Here's the chain. Last week the market rallied on two things: AMD's margins and the Axios report that a deal with Iran was close. Energy stocks sold off 4% on Wednesday. The whole thesis was "peace is coming, oil comes down, the Fed gets room to cut." Today Trump blew that up. He called Iran's response garbage. He said the ceasefire is on life support. Brent went back to $104. Energy stocks gained 2%. The peace trade from last Wednesday just reversed.
And yet the index still set a record. How? Because a small number of tech stocks — chips, AI infrastructure, memory — kept going up while everything else went down. Schwab's morning note flagged it: the cap-weighted S&P 500 has pulled ahead of the equal-weight version year to date. When the market-cap weighted index — where the biggest stocks have the most influence — beats the equal-weight index — where every stock counts the same — it means a handful of names are doing all the work. On Wall Street, this is what they call a concentration risk. The fewer stocks carrying the load, the more damage one bad print can do.
The market set three records today and only 38% of stocks went up. That's not a rally. That's a handful of mega-cap names dragging an index higher while the average stock falls. The S&P 500 is up about 5% on the year. The equal-weight version tells you how the typical stock is doing — and it's barely keeping pace. The gap between them is the gap between the headline and the reality.
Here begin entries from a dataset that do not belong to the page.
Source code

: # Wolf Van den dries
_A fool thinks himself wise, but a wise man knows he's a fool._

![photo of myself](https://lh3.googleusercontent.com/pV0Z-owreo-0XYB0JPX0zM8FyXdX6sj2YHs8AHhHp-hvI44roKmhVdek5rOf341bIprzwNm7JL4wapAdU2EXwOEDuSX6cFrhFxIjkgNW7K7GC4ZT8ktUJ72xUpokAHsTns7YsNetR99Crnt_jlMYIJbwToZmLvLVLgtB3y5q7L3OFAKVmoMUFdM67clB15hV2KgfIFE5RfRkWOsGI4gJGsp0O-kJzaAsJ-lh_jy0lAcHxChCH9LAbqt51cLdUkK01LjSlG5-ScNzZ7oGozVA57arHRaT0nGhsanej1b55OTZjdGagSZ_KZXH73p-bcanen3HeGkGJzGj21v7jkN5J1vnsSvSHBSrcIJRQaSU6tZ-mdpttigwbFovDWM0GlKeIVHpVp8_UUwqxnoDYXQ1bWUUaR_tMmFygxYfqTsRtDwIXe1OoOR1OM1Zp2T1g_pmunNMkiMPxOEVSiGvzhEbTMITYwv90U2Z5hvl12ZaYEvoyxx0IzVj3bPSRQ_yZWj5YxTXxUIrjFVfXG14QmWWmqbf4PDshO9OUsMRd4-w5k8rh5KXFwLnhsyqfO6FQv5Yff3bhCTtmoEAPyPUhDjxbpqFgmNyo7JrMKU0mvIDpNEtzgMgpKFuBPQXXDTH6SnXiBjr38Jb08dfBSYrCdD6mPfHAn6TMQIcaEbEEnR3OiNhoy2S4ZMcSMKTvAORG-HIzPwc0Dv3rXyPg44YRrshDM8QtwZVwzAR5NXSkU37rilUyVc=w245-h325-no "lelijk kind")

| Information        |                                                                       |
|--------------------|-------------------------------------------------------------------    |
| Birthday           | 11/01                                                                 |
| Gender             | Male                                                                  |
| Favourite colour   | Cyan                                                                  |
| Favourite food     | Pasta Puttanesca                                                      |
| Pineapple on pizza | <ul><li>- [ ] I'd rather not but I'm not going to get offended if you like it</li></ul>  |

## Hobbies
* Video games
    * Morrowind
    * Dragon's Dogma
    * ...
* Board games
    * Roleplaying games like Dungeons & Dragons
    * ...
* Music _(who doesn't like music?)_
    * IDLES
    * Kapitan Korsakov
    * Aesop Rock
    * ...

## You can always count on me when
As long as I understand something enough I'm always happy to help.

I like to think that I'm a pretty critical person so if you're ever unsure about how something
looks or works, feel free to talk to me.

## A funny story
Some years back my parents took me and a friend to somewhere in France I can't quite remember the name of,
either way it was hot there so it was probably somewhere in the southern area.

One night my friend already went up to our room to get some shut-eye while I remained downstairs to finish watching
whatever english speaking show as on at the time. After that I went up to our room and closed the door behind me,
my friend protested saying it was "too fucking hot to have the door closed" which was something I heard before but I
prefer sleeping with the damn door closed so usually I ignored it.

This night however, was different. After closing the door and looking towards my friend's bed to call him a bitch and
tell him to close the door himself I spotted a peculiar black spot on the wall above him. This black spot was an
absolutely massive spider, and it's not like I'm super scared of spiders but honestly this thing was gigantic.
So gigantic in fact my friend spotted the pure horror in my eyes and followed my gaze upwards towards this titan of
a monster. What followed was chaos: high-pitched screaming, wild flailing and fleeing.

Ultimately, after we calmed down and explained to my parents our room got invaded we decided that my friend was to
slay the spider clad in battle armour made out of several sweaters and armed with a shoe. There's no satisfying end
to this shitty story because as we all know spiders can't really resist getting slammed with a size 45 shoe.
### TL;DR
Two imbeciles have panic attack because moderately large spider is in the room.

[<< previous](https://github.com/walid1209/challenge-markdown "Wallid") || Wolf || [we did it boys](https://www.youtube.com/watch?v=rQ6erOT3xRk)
I've seen concentration this tight before. Summer 2020. Five stocks — Apple, Microsoft, Amazon, Alphabet, and Facebook — carried the S&P to records while 60% of the index was still below its February high. That rally held for another four months because the five names kept delivering on earnings. When Apple missed in October, the whole index pulled back 7% in three weeks because there was nothing underneath to catch it.
The catch today: CPI comes out tomorrow morning at 8:30. The consensus is 0.6% headline, 0.4% core. With oil back above $98 and gas at $4.52, any number above consensus puts the rate-cut math back in the freezer. And with only 38% of stocks advancing, the narrow leadership that's carrying this rally needs the Fed math to work. If inflation runs hot and the ceasefire dies at the same time, the three or four names holding the index up are going to have to justify records all by themselves.
What's Next
Three things I'm watching:
01 — April CPI tomorrow Tuesday May 12 at 8:30 a.m. Eastern
This is the number. Consensus is 0.6% headline month-over-month, 0.4% core. With Brent back at $104 and gas at $4.52, the energy component of headline CPI is going to run hot. Watch core. If core comes in at 0.3% or below, the wage relief from Friday's jobs report gets confirmed and the rate-cut path stays alive. If core comes in at 0.5% or above, the Fed is locked in and the narrow rally from this week gets tested hard. With only 38% of stocks advancing today, the tape doesn't have the breadth to absorb a bad inflation print.
02 — Trump's trip to China this week
The president is heading to Beijing to meet President Xi. Technology and rare earths are expected to be on the agenda. Any progress on chip trade restrictions or rare earth export controls moves the semiconductor sector — which is the one sector carrying the index right now. If the trip produces a deal on chip access, the AI rally gets another leg. If it produces new restrictions, the three names holding up the index get hit.
03 — Iran ceasefire survival
Trump said 1% chance. The market priced it closer to 50-50, based on the way oil moved — up 3% but not 10%. Over the next 48 hours, watch for Iran's supreme leader to respond to Trump's rejection. If Iran comes back with a revised proposal, oil eases and Monday's energy bid fades. If Iran escalates — more drone strikes, more ship seizures — Brent goes to $110 and the gas tax suspension becomes the lead story.
Three records and 38% breadth. That's a tape held up by a handful of names, and tomorrow's inflation number decides whether those names can keep carrying it alone.

That's it for today. See you tomorrow after the close.